■ **ACTION ITEM**: Nothing in the listing should be altered when it is copied, and no picture goes into the copy.

■ **DATA FOR THIS EXERCISE**:
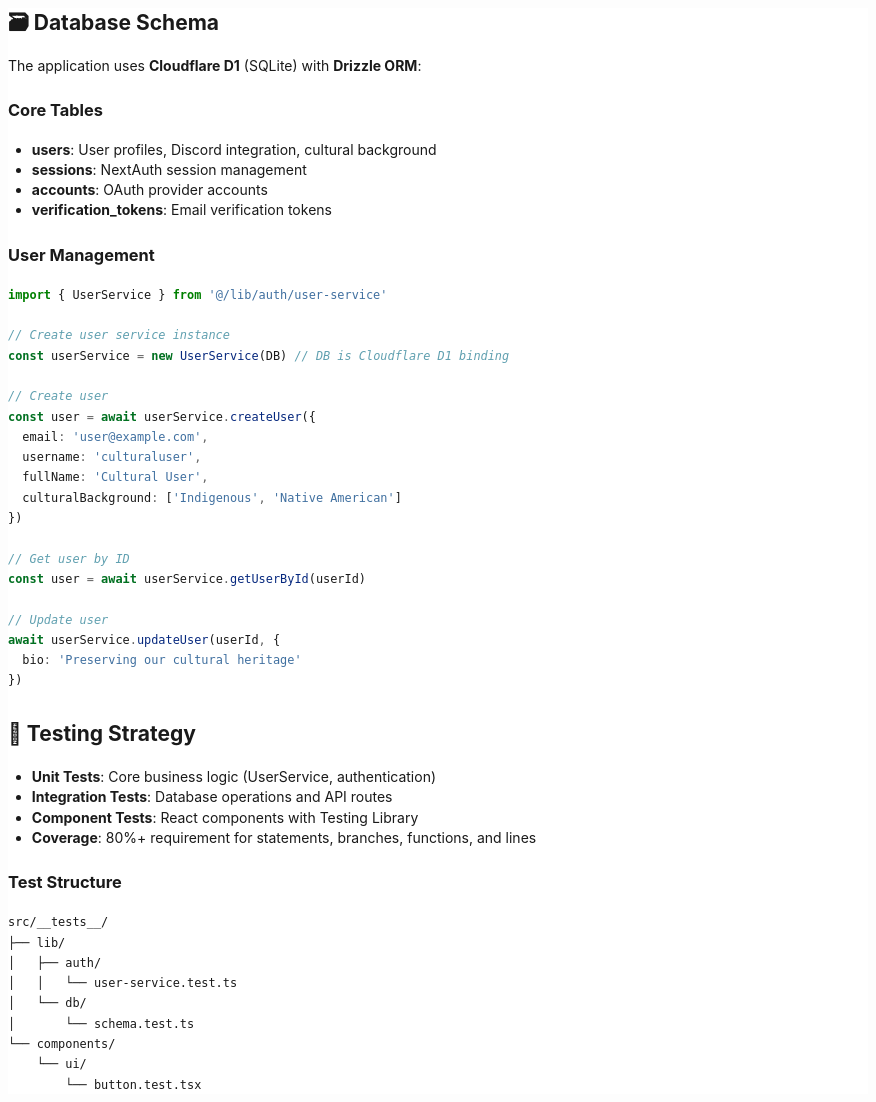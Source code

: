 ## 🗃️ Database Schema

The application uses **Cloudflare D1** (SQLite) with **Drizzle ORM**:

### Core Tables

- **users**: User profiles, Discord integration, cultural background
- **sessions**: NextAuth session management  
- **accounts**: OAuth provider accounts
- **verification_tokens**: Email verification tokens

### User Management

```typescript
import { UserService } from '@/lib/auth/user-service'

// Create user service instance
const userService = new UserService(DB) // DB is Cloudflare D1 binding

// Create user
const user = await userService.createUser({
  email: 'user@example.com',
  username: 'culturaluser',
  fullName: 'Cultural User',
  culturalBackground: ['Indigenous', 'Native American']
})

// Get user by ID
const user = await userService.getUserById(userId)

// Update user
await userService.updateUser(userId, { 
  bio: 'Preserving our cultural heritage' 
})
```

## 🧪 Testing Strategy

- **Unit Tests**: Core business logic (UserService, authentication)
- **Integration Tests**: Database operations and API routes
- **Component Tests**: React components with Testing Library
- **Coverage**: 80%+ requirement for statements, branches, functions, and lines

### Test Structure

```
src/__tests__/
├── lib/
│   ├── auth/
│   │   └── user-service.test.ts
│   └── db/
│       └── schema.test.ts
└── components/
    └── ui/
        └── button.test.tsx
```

■ **ANSWER AREA**:
Source code

: ## 🗃️ Database Schema

The application uses **Cloudflare D1** (SQLite) with **Drizzle ORM**:

### Core Tables

- **users**: User profiles, Discord integration, cultural background
- **sessions**: NextAuth session management  
- **accounts**: OAuth provider accounts
- **verification_tokens**: Email verification tokens

### User Management

```typescript
import { UserService } from '@/lib/auth/user-service'

// Create user service instance
const userService = new UserService(DB) // DB is Cloudflare D1 binding

// Create user
const user = await userService.createUser({
  email: 'user@example.com',
  username: 'culturaluser',
  fullName: 'Cultural User',
  culturalBackground: ['Indigenous', 'Native American']
})

// Get user by ID
const user = await userService.getUserById(userId)

// Update user
await userService.updateUser(userId, { 
  bio: 'Preserving our cultural heritage' 
})
```

## 🧪 Testing Strategy

- **Unit Tests**: Core business logic (UserService, authentication)
- **Integration Tests**: Database operations and API routes
- **Component Tests**: React components with Testing Library
- **Coverage**: 80%+ requirement for statements, branches, functions, and lines

### Test Structure

```
src/__tests__/
├── lib/
│   ├── auth/
│   │   └── user-service.test.ts
│   └── db/
│       └── schema.test.ts
└── components/
    └── ui/
        └── button.test.tsx
```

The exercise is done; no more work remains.